Brief:
Keep images out and repeat all data exactly.

Material provided:
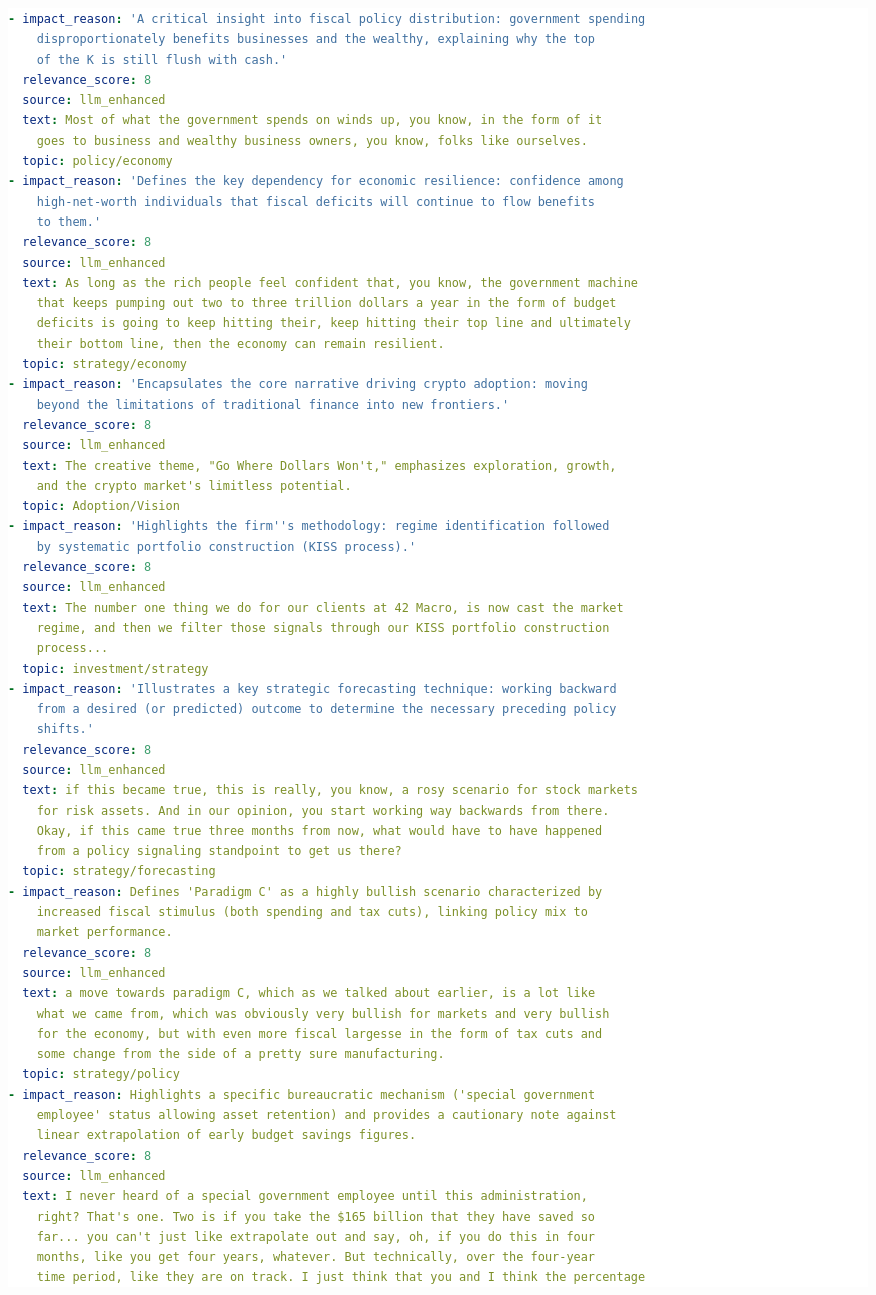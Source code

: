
 ```yaml
- impact_reason: 'A critical insight into fiscal policy distribution: government spending
    disproportionately benefits businesses and the wealthy, explaining why the top
    of the K is still flush with cash.'
  relevance_score: 8
  source: llm_enhanced
  text: Most of what the government spends on winds up, you know, in the form of it
    goes to business and wealthy business owners, you know, folks like ourselves.
  topic: policy/economy
- impact_reason: 'Defines the key dependency for economic resilience: confidence among
    high-net-worth individuals that fiscal deficits will continue to flow benefits
    to them.'
  relevance_score: 8
  source: llm_enhanced
  text: As long as the rich people feel confident that, you know, the government machine
    that keeps pumping out two to three trillion dollars a year in the form of budget
    deficits is going to keep hitting their, keep hitting their top line and ultimately
    their bottom line, then the economy can remain resilient.
  topic: strategy/economy
- impact_reason: 'Encapsulates the core narrative driving crypto adoption: moving
    beyond the limitations of traditional finance into new frontiers.'
  relevance_score: 8
  source: llm_enhanced
  text: The creative theme, "Go Where Dollars Won't," emphasizes exploration, growth,
    and the crypto market's limitless potential.
  topic: Adoption/Vision
- impact_reason: 'Highlights the firm''s methodology: regime identification followed
    by systematic portfolio construction (KISS process).'
  relevance_score: 8
  source: llm_enhanced
  text: The number one thing we do for our clients at 42 Macro, is now cast the market
    regime, and then we filter those signals through our KISS portfolio construction
    process...
  topic: investment/strategy
- impact_reason: 'Illustrates a key strategic forecasting technique: working backward
    from a desired (or predicted) outcome to determine the necessary preceding policy
    shifts.'
  relevance_score: 8
  source: llm_enhanced
  text: if this became true, this is really, you know, a rosy scenario for stock markets
    for risk assets. And in our opinion, you start working way backwards from there.
    Okay, if this came true three months from now, what would have to have happened
    from a policy signaling standpoint to get us there?
  topic: strategy/forecasting
- impact_reason: Defines 'Paradigm C' as a highly bullish scenario characterized by
    increased fiscal stimulus (both spending and tax cuts), linking policy mix to
    market performance.
  relevance_score: 8
  source: llm_enhanced
  text: a move towards paradigm C, which as we talked about earlier, is a lot like
    what we came from, which was obviously very bullish for markets and very bullish
    for the economy, but with even more fiscal largesse in the form of tax cuts and
    some change from the side of a pretty sure manufacturing.
  topic: strategy/policy
- impact_reason: Highlights a specific bureaucratic mechanism ('special government
    employee' status allowing asset retention) and provides a cautionary note against
    linear extrapolation of early budget savings figures.
  relevance_score: 8
  source: llm_enhanced
  text: I never heard of a special government employee until this administration,
    right? That's one. Two is if you take the $165 billion that they have saved so
    far... you can't just like extrapolate out and say, oh, if you do this in four
    months, like you get four years, whatever. But technically, over the four-year
    time period, like they are on track. I just think that you and I think the percentage
```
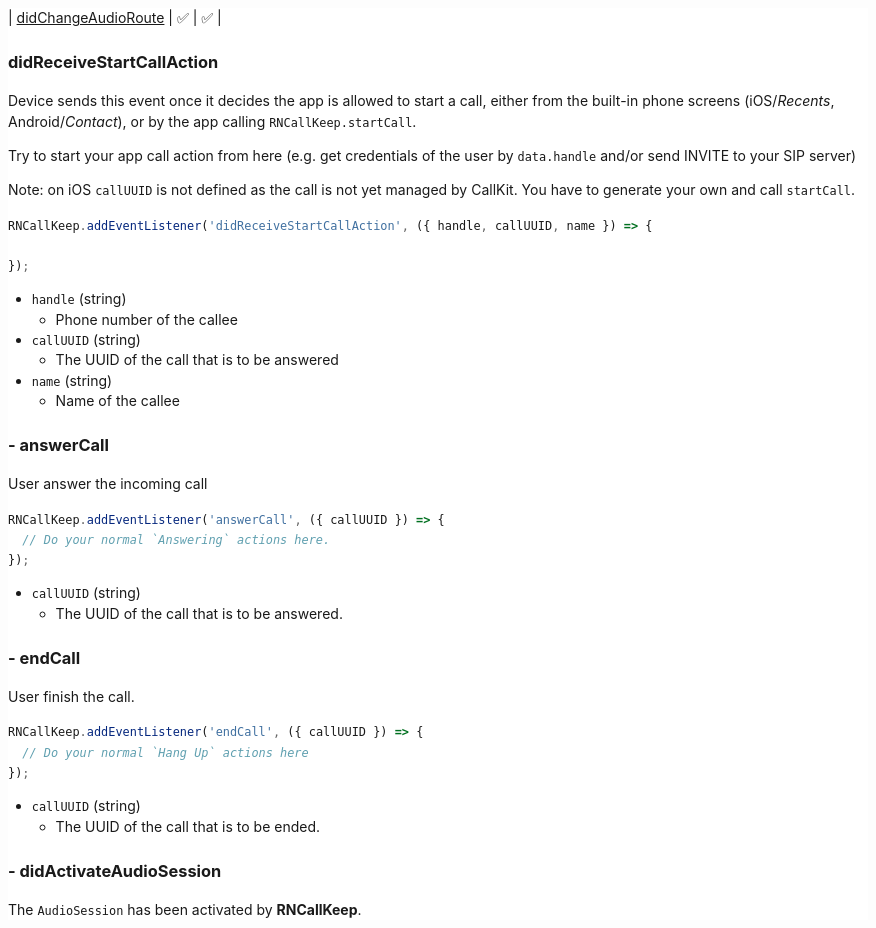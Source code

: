| [didChangeAudioRoute](#didChangeAudioRoute)                     |  ✅  |   ✅    |

### didReceiveStartCallAction

Device sends this event once it decides the app is allowed to start a call, either from the built-in phone screens (iOS/_Recents_, Android/_Contact_),
or by the app calling `RNCallKeep.startCall`.

Try to start your app call action from here (e.g. get credentials of the user by `data.handle` and/or send INVITE to your SIP server)

Note: on iOS `callUUID` is not defined as the call is not yet managed by CallKit. You have to generate your own and call `startCall`.

```js
RNCallKeep.addEventListener('didReceiveStartCallAction', ({ handle, callUUID, name }) => {

});
```

- `handle` (string)
  - Phone number of the callee
- `callUUID` (string)
  - The UUID of the call that is to be answered
- `name` (string)
  - Name of the callee

### - answerCall

User answer the incoming call

```js
RNCallKeep.addEventListener('answerCall', ({ callUUID }) => {
  // Do your normal `Answering` actions here.
});
```

- `callUUID` (string)
  - The UUID of the call that is to be answered.

### - endCall

User finish the call.

```js
RNCallKeep.addEventListener('endCall', ({ callUUID }) => {
  // Do your normal `Hang Up` actions here
});
```

- `callUUID` (string)
  - The UUID of the call that is to be ended.

### - didActivateAudioSession

The `AudioSession` has been activated by **RNCallKeep**.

Your solution:
Source code

:
 ```yaml
- impact_reason: 'A critical insight into fiscal policy distribution: government spending
    disproportionately benefits businesses and the wealthy, explaining why the top
    of the K is still flush with cash.'
  relevance_score: 8
  source: llm_enhanced
  text: Most of what the government spends on winds up, you know, in the form of it
    goes to business and wealthy business owners, you know, folks like ourselves.
  topic: policy/economy
- impact_reason: 'Defines the key dependency for economic resilience: confidence among
    high-net-worth individuals that fiscal deficits will continue to flow benefits
    to them.'
  relevance_score: 8
  source: llm_enhanced
  text: As long as the rich people feel confident that, you know, the government machine
    that keeps pumping out two to three trillion dollars a year in the form of budget
    deficits is going to keep hitting their, keep hitting their top line and ultimately
    their bottom line, then the economy can remain resilient.
  topic: strategy/economy
- impact_reason: 'Encapsulates the core narrative driving crypto adoption: moving
    beyond the limitations of traditional finance into new frontiers.'
  relevance_score: 8
  source: llm_enhanced
  text: The creative theme, "Go Where Dollars Won't," emphasizes exploration, growth,
    and the crypto market's limitless potential.
  topic: Adoption/Vision
- impact_reason: 'Highlights the firm''s methodology: regime identification followed
    by systematic portfolio construction (KISS process).'
  relevance_score: 8
  source: llm_enhanced
  text: The number one thing we do for our clients at 42 Macro, is now cast the market
    regime, and then we filter those signals through our KISS portfolio construction
    process...
  topic: investment/strategy
- impact_reason: 'Illustrates a key strategic forecasting technique: working backward
    from a desired (or predicted) outcome to determine the necessary preceding policy
    shifts.'
  relevance_score: 8
  source: llm_enhanced
  text: if this became true, this is really, you know, a rosy scenario for stock markets
    for risk assets. And in our opinion, you start working way backwards from there.
    Okay, if this came true three months from now, what would have to have happened
    from a policy signaling standpoint to get us there?
  topic: strategy/forecasting
- impact_reason: Defines 'Paradigm C' as a highly bullish scenario characterized by
    increased fiscal stimulus (both spending and tax cuts), linking policy mix to
    market performance.
  relevance_score: 8
  source: llm_enhanced
  text: a move towards paradigm C, which as we talked about earlier, is a lot like
    what we came from, which was obviously very bullish for markets and very bullish
    for the economy, but with even more fiscal largesse in the form of tax cuts and
    some change from the side of a pretty sure manufacturing.
  topic: strategy/policy
- impact_reason: Highlights a specific bureaucratic mechanism ('special government
    employee' status allowing asset retention) and provides a cautionary note against
    linear extrapolation of early budget savings figures.
  relevance_score: 8
  source: llm_enhanced
  text: I never heard of a special government employee until this administration,
    right? That's one. Two is if you take the $165 billion that they have saved so
    far... you can't just like extrapolate out and say, oh, if you do this in four
    months, like you get four years, whatever. But technically, over the four-year
    time period, like they are on track. I just think that you and I think the percentage
```
Source code

:| [didChangeAudioRoute](#didChangeAudioRoute)                     |  ✅  |   ✅    |

### didReceiveStartCallAction

Device sends this event once it decides the app is allowed to start a call, either from the built-in phone screens (iOS/_Recents_, Android/_Contact_),
or by the app calling `RNCallKeep.startCall`.

Try to start your app call action from here (e.g. get credentials of the user by `data.handle` and/or send INVITE to your SIP server)

Note: on iOS `callUUID` is not defined as the call is not yet managed by CallKit. You have to generate your own and call `startCall`.

```js
RNCallKeep.addEventListener('didReceiveStartCallAction', ({ handle, callUUID, name }) => {

});
```

- `handle` (string)
  - Phone number of the callee
- `callUUID` (string)
  - The UUID of the call that is to be answered
- `name` (string)
  - Name of the callee

### - answerCall

User answer the incoming call

```js
RNCallKeep.addEventListener('answerCall', ({ callUUID }) => {
  // Do your normal `Answering` actions here.
});
```

- `callUUID` (string)
  - The UUID of the call that is to be answered.

### - endCall

User finish the call.

```js
RNCallKeep.addEventListener('endCall', ({ callUUID }) => {
  // Do your normal `Hang Up` actions here
});
```

- `callUUID` (string)
  - The UUID of the call that is to be ended.

### - didActivateAudioSession

The `AudioSession` has been activated by **RNCallKeep**.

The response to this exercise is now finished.